(Collection entries)
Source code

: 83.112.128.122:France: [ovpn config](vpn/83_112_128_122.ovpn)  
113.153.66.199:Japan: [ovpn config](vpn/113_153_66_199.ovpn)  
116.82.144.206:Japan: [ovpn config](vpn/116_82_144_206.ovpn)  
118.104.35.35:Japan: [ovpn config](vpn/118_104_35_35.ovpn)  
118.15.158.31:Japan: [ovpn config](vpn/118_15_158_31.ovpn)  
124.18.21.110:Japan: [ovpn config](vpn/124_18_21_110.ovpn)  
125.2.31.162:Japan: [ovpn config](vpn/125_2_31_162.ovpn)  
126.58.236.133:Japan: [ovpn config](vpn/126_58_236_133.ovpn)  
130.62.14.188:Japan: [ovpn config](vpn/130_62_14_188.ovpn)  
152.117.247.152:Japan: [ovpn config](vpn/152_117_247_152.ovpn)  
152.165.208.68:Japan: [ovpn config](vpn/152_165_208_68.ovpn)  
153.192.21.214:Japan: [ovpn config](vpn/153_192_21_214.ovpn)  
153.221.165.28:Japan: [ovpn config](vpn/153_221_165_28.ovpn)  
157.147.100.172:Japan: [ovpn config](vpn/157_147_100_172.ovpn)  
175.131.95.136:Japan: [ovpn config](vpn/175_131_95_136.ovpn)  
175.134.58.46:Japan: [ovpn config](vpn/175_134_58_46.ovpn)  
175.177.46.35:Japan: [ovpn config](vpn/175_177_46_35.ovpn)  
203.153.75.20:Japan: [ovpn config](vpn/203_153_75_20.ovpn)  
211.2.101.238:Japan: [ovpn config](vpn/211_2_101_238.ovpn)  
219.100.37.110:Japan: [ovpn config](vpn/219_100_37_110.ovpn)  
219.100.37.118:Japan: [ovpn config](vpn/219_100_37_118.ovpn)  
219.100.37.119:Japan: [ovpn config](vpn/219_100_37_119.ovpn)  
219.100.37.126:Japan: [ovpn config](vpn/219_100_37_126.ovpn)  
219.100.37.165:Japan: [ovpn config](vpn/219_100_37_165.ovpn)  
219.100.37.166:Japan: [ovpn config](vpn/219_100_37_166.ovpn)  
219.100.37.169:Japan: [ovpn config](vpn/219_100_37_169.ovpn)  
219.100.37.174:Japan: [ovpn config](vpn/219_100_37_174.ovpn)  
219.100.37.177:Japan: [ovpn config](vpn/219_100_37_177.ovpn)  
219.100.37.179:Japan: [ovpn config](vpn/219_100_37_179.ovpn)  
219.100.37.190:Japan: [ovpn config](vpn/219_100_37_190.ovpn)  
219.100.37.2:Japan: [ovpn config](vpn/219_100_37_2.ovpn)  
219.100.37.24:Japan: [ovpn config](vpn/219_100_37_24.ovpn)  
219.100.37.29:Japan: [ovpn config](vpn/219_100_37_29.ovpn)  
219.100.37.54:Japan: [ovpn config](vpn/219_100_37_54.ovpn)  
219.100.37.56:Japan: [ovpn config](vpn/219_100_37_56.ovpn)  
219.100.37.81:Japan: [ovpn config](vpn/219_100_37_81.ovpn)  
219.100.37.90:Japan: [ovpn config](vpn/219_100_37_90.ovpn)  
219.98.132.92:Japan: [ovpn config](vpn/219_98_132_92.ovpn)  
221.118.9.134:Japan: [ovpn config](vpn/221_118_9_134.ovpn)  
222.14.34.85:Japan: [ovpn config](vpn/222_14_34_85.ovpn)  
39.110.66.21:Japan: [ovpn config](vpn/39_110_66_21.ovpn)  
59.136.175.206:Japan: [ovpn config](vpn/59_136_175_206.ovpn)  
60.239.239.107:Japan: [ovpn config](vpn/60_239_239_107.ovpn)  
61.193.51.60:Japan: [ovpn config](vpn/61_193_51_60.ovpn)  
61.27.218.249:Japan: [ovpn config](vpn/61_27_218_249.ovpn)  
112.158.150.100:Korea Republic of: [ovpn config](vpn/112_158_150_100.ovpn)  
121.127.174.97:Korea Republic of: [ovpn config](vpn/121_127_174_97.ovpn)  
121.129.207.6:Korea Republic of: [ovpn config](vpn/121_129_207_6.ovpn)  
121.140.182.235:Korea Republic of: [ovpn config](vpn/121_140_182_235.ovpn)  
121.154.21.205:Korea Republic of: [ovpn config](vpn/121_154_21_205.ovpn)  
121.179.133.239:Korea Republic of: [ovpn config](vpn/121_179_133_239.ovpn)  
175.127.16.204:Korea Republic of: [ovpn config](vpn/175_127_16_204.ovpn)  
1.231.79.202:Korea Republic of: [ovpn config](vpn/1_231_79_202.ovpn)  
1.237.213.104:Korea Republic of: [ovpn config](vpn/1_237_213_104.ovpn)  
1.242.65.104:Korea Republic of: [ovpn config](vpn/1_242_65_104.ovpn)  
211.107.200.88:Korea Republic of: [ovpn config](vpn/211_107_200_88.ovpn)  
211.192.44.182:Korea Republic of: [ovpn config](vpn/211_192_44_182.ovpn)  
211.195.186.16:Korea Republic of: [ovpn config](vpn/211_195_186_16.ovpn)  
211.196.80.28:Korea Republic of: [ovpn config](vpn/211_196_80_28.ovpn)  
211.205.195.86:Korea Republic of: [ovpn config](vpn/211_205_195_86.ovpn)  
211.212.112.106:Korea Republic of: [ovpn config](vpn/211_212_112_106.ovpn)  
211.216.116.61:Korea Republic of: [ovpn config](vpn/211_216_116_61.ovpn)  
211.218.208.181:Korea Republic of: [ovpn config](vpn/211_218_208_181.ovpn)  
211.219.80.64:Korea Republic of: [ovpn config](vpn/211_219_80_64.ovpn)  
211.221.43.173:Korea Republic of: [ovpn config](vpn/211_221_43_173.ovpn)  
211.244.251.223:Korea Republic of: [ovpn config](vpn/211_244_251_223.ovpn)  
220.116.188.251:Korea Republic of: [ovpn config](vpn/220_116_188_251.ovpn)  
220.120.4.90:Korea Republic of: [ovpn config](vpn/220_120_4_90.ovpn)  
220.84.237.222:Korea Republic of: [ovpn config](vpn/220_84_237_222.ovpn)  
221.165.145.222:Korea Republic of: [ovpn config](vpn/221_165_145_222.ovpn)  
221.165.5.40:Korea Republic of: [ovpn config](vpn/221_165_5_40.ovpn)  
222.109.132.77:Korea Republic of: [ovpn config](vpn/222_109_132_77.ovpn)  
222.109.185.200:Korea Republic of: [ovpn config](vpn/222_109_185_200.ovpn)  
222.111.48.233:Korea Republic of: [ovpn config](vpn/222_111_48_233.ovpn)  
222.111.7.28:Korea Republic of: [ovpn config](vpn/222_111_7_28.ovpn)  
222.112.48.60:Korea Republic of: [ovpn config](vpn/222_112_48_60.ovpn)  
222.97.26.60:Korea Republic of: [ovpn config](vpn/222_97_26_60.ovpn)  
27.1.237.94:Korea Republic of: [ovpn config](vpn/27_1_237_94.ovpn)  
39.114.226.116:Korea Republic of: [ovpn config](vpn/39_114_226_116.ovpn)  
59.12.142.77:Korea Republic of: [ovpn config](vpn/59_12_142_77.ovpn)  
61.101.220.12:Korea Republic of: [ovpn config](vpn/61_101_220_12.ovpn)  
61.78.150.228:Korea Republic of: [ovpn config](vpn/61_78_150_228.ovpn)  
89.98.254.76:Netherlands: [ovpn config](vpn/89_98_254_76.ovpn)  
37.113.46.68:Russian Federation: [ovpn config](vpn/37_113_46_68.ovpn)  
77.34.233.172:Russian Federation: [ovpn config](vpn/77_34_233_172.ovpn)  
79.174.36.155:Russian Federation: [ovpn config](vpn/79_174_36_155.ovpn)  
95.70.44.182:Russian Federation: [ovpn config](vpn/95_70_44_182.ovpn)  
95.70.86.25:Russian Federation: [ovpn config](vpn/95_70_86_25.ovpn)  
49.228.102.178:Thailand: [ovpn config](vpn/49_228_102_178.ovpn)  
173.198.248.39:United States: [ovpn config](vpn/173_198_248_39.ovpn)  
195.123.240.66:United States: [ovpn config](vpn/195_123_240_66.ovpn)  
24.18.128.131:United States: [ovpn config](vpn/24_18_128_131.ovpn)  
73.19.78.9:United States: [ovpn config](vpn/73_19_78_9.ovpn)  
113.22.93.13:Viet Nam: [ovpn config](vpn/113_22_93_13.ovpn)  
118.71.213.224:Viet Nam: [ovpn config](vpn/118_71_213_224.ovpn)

### WHAT THIS TASK INVOLVES:
Your answer should be the lines above, from the line containing "60.239.239.107:Japan: [ovpn config](vpn/60_239_239_107.ovpn)" up to and including the line containing "211.107.200.88:Korea Republic of: [ovpn", reproduced exactly and with nothing else.

### SOLUTION:
60.239.239.107:Japan: [ovpn config](vpn/60_239_239_107.ovpn)  
61.193.51.60:Japan: [ovpn config](vpn/61_193_51_60.ovpn)  
61.27.218.249:Japan: [ovpn config](vpn/61_27_218_249.ovpn)  
112.158.150.100:Korea Republic of: [ovpn config](vpn/112_158_150_100.ovpn)  
121.127.174.97:Korea Republic of: [ovpn config](vpn/121_127_174_97.ovpn)  
121.129.207.6:Korea Republic of: [ovpn config](vpn/121_129_207_6.ovpn)  
121.140.182.235:Korea Republic of: [ovpn config](vpn/121_140_182_235.ovpn)  
121.154.21.205:Korea Republic of: [ovpn config](vpn/121_154_21_205.ovpn)  
121.179.133.239:Korea Republic of: [ovpn config](vpn/121_179_133_239.ovpn)  
175.127.16.204:Korea Republic of: [ovpn config](vpn/175_127_16_204.ovpn)  
1.231.79.202:Korea Republic of: [ovpn config](vpn/1_231_79_202.ovpn)  
1.237.213.104:Korea Republic of: [ovpn config](vpn/1_237_213_104.ovpn)  
1.242.65.104:Korea Republic of: [ovpn config](vpn/1_242_65_104.ovpn)  
211.107.200.88:Korea Republic of: [ovpn config](vpn/211_107_200_88.ovpn)  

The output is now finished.